* TRY IT:
Starting at the line that contains "0.7190 | 0.6369 |", copy each line through the end of the listing below. Include both ends and output nothing more.
========================
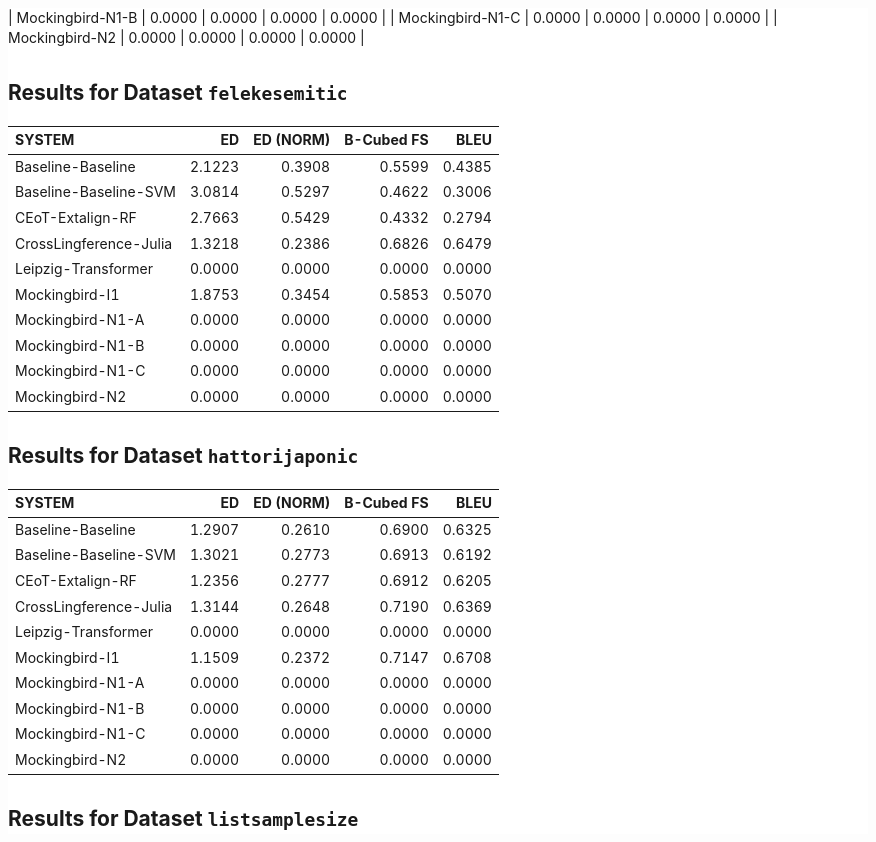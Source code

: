 | Mockingbird-N1-B       | 0.0000 |      0.0000 |       0.0000 | 0.0000 |
| Mockingbird-N1-C       | 0.0000 |      0.0000 |       0.0000 | 0.0000 |
| Mockingbird-N2         | 0.0000 |      0.0000 |       0.0000 | 0.0000 |

## Results for Dataset `felekesemitic`

| SYSTEM                 |     ED |   ED (NORM) |   B-Cubed FS |   BLEU |
|:-----------------------|-------:|------------:|-------------:|-------:|
| Baseline-Baseline      | 2.1223 |      0.3908 |       0.5599 | 0.4385 |
| Baseline-Baseline-SVM  | 3.0814 |      0.5297 |       0.4622 | 0.3006 |
| CEoT-Extalign-RF       | 2.7663 |      0.5429 |       0.4332 | 0.2794 |
| CrossLingference-Julia | 1.3218 |      0.2386 |       0.6826 | 0.6479 |
| Leipzig-Transformer    | 0.0000 |      0.0000 |       0.0000 | 0.0000 |
| Mockingbird-I1         | 1.8753 |      0.3454 |       0.5853 | 0.5070 |
| Mockingbird-N1-A       | 0.0000 |      0.0000 |       0.0000 | 0.0000 |
| Mockingbird-N1-B       | 0.0000 |      0.0000 |       0.0000 | 0.0000 |
| Mockingbird-N1-C       | 0.0000 |      0.0000 |       0.0000 | 0.0000 |
| Mockingbird-N2         | 0.0000 |      0.0000 |       0.0000 | 0.0000 |

## Results for Dataset `hattorijaponic`

| SYSTEM                 |     ED |   ED (NORM) |   B-Cubed FS |   BLEU |
|:-----------------------|-------:|------------:|-------------:|-------:|
| Baseline-Baseline      | 1.2907 |      0.2610 |       0.6900 | 0.6325 |
| Baseline-Baseline-SVM  | 1.3021 |      0.2773 |       0.6913 | 0.6192 |
| CEoT-Extalign-RF       | 1.2356 |      0.2777 |       0.6912 | 0.6205 |
| CrossLingference-Julia | 1.3144 |      0.2648 |       0.7190 | 0.6369 |
| Leipzig-Transformer    | 0.0000 |      0.0000 |       0.0000 | 0.0000 |
| Mockingbird-I1         | 1.1509 |      0.2372 |       0.7147 | 0.6708 |
| Mockingbird-N1-A       | 0.0000 |      0.0000 |       0.0000 | 0.0000 |
| Mockingbird-N1-B       | 0.0000 |      0.0000 |       0.0000 | 0.0000 |
| Mockingbird-N1-C       | 0.0000 |      0.0000 |       0.0000 | 0.0000 |
| Mockingbird-N2         | 0.0000 |      0.0000 |       0.0000 | 0.0000 |

## Results for Dataset `listsamplesize`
========================
* RESPONSE:
| CrossLingference-Julia | 1.3144 |      0.2648 |       0.7190 | 0.6369 |
| Leipzig-Transformer    | 0.0000 |      0.0000 |       0.0000 | 0.0000 |
| Mockingbird-I1         | 1.1509 |      0.2372 |       0.7147 | 0.6708 |
| Mockingbird-N1-A       | 0.0000 |      0.0000 |       0.0000 | 0.0000 |
| Mockingbird-N1-B       | 0.0000 |      0.0000 |       0.0000 | 0.0000 |
| Mockingbird-N1-C       | 0.0000 |      0.0000 |       0.0000 | 0.0000 |
| Mockingbird-N2         | 0.0000 |      0.0000 |       0.0000 | 0.0000 |

## Results for Dataset `listsamplesize`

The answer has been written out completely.